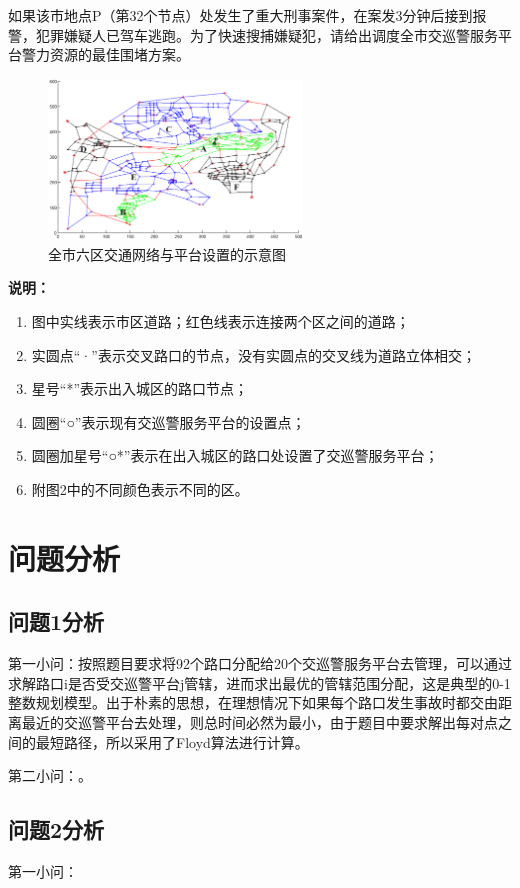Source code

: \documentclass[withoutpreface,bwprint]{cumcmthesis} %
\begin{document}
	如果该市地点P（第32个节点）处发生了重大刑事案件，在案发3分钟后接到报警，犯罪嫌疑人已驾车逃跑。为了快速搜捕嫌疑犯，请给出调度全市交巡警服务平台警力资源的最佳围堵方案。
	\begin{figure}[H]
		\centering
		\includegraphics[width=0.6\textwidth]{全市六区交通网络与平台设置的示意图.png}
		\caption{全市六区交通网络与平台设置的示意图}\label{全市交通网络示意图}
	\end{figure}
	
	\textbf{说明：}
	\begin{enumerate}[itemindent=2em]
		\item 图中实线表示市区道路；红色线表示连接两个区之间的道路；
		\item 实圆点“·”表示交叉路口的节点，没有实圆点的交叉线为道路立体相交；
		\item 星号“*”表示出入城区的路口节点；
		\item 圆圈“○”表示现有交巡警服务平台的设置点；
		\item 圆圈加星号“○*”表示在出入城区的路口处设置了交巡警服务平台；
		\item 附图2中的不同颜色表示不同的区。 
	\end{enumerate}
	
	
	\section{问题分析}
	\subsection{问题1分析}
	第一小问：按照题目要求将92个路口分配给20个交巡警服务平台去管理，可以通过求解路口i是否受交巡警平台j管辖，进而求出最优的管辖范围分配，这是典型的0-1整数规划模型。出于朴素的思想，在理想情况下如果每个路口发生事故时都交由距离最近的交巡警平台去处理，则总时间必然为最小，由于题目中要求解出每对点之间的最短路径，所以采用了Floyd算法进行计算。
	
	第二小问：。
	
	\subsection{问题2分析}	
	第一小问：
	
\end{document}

• WHAT TO DO:
For the material above, how many lines contain the word "begin"? Only the number should be given.

• THE ANSWER:
3